You might think that the iPhone proliferation in China isn't a big deal to those of us in the US. Or that it should not matter to my friends in EU, India, other parts of Asia or my new friends on Google+ from South America but it does. China will soon have one billion mobile phone users. And it's anyone's guess that many more phones are in actual use. You have to assume some folks carry more than one mobile device.
According to Phone Arena, China Telecom and China Mobile will join China Unicom, the only authorized iPhone carrier right now, in offering the next iPhone as soon as this fall. If true, it underscores just how important a market that China is to Apple.
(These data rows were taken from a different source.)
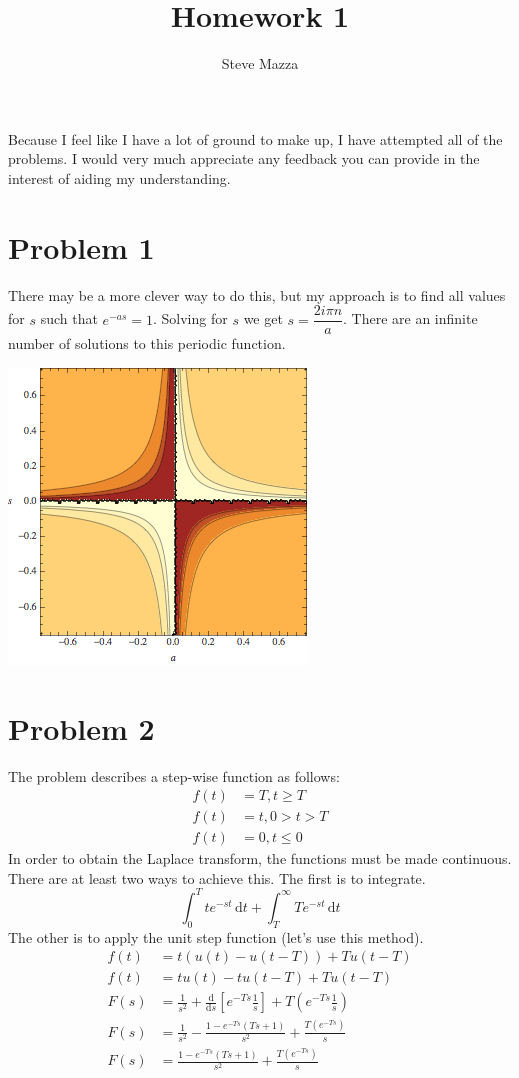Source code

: \documentclass[letterpaper,10pt]{article}
\title{Homework 1}
\author{Steve Mazza}
\begin{document}
\maketitle

Because I feel like I have a lot of ground to make up, I have attempted all of the problems.  I would very much appreciate any feedback you can provide in the interest of aiding my understanding.

\section*{Problem 1}
There may be a more clever way to do this, but my approach is to find all values for $s$ such that $e^{-as}=1$.  Solving for $s$ we get $s=\dfrac{2i\pi n}{a}$.  There are an infinite number of solutions to this periodic function.
\begin{center}
	\includegraphics[scale=0.75]{plot.png}
\end{center}

\section*{Problem 2}
The problem describes a step-wise function as follows:
\begin{align}
	f(t) &= T, t\geq T \\
	f(t) &= t, 0 > t > T \\
	f(t) &= 0, t\leq 0
\end{align}
In order to obtain the Laplace transform, the functions must be made continuous.  There are at least two ways to achieve this.  The first is to integrate.
\begin{equation}
	\int_0^T te^{-st} \, \mathrm{d} t + \int_{T}^{\infty} Te^{-st}\, \mathrm{d}t
\end{equation}
The other is to apply the unit step function (let's use this method).
\begin{align}
	f(t) &= t(u(t)-u(t-T))+Tu(t-T) \\
	f(t) &= tu(t)-tu(t-T)+Tu(t-T) \\
	F(s) &= \frac{1}{s^{2}} + \frac{\mathrm{d}}{\mathrm{d}s}\left[e^{-Ts}\frac{1}{s}\right] + T\left(e^{-Ts}\frac{1}{s}\right) \\
	F(s) &= \frac{1}{s^{2}} - \frac{1 - e^{-Ts}\left(Ts+1\right)}{s^{2}} + \frac{T\left(e^{-Ts}\right)}{s} \\
	F(s) &= \frac{1-e^{-Ts}\left(Ts+1\right)}{s^{2}} + \frac{T\left(e^{-Ts}\right)}{s}
\end{align}
\end{document}
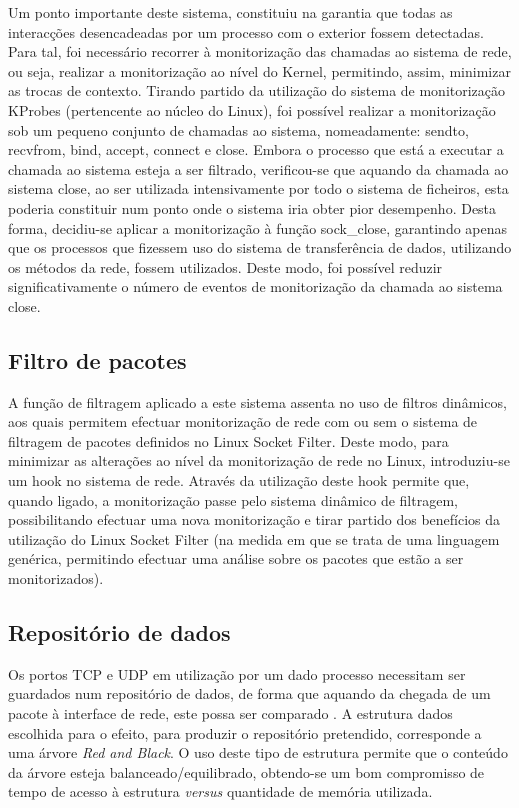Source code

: \documentclass[a4paper]{llncs}
\newcommand{\td}[1]{\todo[inline]{#1}}
\begin{document}
Um ponto importante deste sistema, constituiu na garantia que todas as interacções desencadeadas por um processo com o exterior fossem detectadas. Para tal, foi necessário recorrer à monitorização das chamadas ao sistema de rede, ou seja, realizar a monitorização ao nível do Kernel, permitindo, assim, minimizar as trocas de contexto. Tirando partido da utilização do sistema de monitorização KProbes (pertencente ao núcleo do Linux), foi possível realizar a monitorização sob um pequeno conjunto de chamadas ao sistema, nomeadamente: sendto, recvfrom, bind, accept, connect e close. Embora o processo que está a executar a chamada ao sistema esteja a ser filtrado, verificou-se que aquando da chamada ao sistema close, ao ser utilizada intensivamente por todo o sistema de ficheiros, esta poderia constituir num ponto onde o sistema iria obter pior desempenho. Desta forma, decidiu-se aplicar a monitorização à função sock\_close, garantindo apenas que os processos que fizessem uso do sistema de transferência de dados, utilizando os métodos da rede, fossem utilizados. Deste modo, foi possível reduzir significativamente o número de eventos de monitorização da chamada ao sistema close.

\subsection*{Filtro de pacotes}
\label{sub:packet_filter}

A função de filtragem aplicado a este sistema assenta no uso de filtros dinâmicos, aos quais permitem efectuar monitorização de rede com ou sem o sistema de filtragem de pacotes
definidos no Linux Socket Filter. Deste modo, para minimizar as alterações ao nível da monitorização de rede no Linux, introduziu-se um hook no sistema de rede. Através da utilização deste hook permite que, quando ligado, a monitorização passe pelo sistema dinâmico de filtragem, possibilitando efectuar uma nova monitorização e tirar partido dos benefícios da utilização do Linux Socket Filter (na medida em que se trata de uma linguagem genérica, permitindo efectuar uma análise sobre os pacotes que estão a ser monitorizados).

\subsection*{Repositório de dados}
\label{sub:data_repository}

Os portos TCP e UDP em utilização por um dado processo necessitam ser guardados num repositório de dados, de forma que aquando da chegada de um pacote à interface de rede, este possa ser comparado \td{explicação um pouco mais detalhada}. A estrutura dados escolhida para o efeito, para produzir o repositório pretendido, corresponde a uma árvore \textit{Red and Black}. O uso deste tipo de estrutura permite que o conteúdo da árvore esteja balanceado/equilibrado, obtendo-se um bom compromisso de tempo de acesso à estrutura \textit{versus} quantidade de memória utilizada.
\end{document}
Obviously, not all one billion users will buy a smartphone but a major of them will.
Even if only 50% of the Chinese market embraces the smartphones, that is 500 million users. And if Apple capture just 25% of the smartphone market, that is 125 million iPhones. And there is no reason to believe that a higher percentage of the Chinese market won't adopt the smartphone or that Apple won't be able to take a bigger piece of the pie.
No matter how you slice it, Apple is going to be selling iOS devices in the hundreds of millions – just in China alone.
And trying to move up the iPhone launches in Greater China makes a lot of sense for Apple. In its most recent quarter, Apple saw its revenue from this market jumped six times (PC World). To put this another way, Apple surpassed Chinese tech firm Lenovo (Taipei Times, Bloomberg) in revenue and, likely, profit as well. For Lenovo, having home field advantage is not help. But then, can Lenovo or anyone else claim brand and image conscious China its home market but Apple?
Going forward, I expect Apple's mobile strategy to have a more profound impact from Chinese influence and that in turn will shape mobile experiences else where.